The protein-making instructions of DNA, and the RNA messages transcribed from them, are spelled out in nucleotides. Proteins, though, are written in amino acids, and one of the seminal discoveries of the early days of molecular biology was the code that relates one to the other. Each of the 20 amino acids is represented by one or more unique RNA triplets, or codons: UAC is decoded as tyrosine, for example, and UGC as cysteine. (U is the RNA nucleotide containing uracil, A is adenine, C is cytosine, and G is guanine.)

For a decade or so after its discovery, the code was believed to be universal, exactly the same in every organism, from bacteria to bonobos. But exceptions—variations in the coding of one or two amino acids—soon turned up, particularly in mitochondria, the subcellular powerhouses in all our cells that have descended from once free-living bacteria. (Mitochondria contain their own DNA and protein-producing machinery, and reproduce independently from the host cell.) Indeed, most of the nonstandard codes discovered to date have been found in the mitochondria of different animal lineages. While there are differences between some animal phyla (chordates, mollusks, and echinoderms, for example), nonstandard mitochondrial codes within an animal phylum have all been considered the same, which has been interpreted to mean that these nonstandard codes arose very early in each lineage and remained unchanged thereafter.

In a new study, Federico Abascal, Rafael Zardoya, and colleagues develop a new analytic technique to show that within one animal phylum—the arthropods—there are two nonstandard codes, and suggest that genetic code changes within a lineage may be more frequent than was earlier believed.

To identify nonstandard mitochondrial genetic codes, the authors compared the mitochondrial coding sequences from 626 different animal species, aligning the sequences to find codons conserved within a gene from one species to the next. They then asked what amino acid any particular codon specified in the protein. The most frequent AA was taken to be the canonical translation of that codon. From there, they could ask whether that same codon is translated as that amino acid in any particular species, in this way identifying potential variant genetic codes. Not every codon position in every gene is conserved between species, of course, and the art of this procedure lies in finding a balance between stringency and tolerance in aligning codons from imperfectly matched sequences. Rigorous exclusion of all misaligned positions produces few but certain data, while a more tolerant approach to mismatches produces more but noisier data. By varying stringency and testing the results against a small set of well-characterized genomes, they arrived at a robust computational approach to analyzing new mitochondrial genomes for nonstandard codons.

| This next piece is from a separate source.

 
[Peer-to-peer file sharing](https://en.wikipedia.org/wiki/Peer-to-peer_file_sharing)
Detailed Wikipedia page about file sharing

They found that while almost every codon translated into the expected amino acid (as deduced from the annotated genetic code) in all species, there was a surprising trend in the arthropods, the largest of all animal phyla, which includes the insects, crustaceans, spiders, and other similar creatures. Among mitochondria from all invertebrates, AGG typically translates as the amino acid serine. Among the 92 mitochondrial genomes from the arthropods, however, AGG coded for serine in 34 species and lysine in 24 other species. Among the rest, the meaning could not be deduced in 18, and 34 species did not use the AGG codon. The authors' analysis of the patterns of change also suggests that the original arthropod mitochondrion used AGG for lysine, not serine.

The sequence of reassignment, disuse, and reversion to the original is difficult to tease out for any lineage within the arthropods, but the variety within the group suggests the code has changed multiple times between the two genetic codes. One explanation for this variety is that pairing of AGG and lysine is disadvantageous for the organism employing it, so that loss or reversion over time would be favored. If true, this explanation suggests there may be multiple other nonstandard codes residing within other lineages that began with a nonstandard and selectively unfavorable coding change. Further application of the authors' analytic method may decode more such surprises in the future.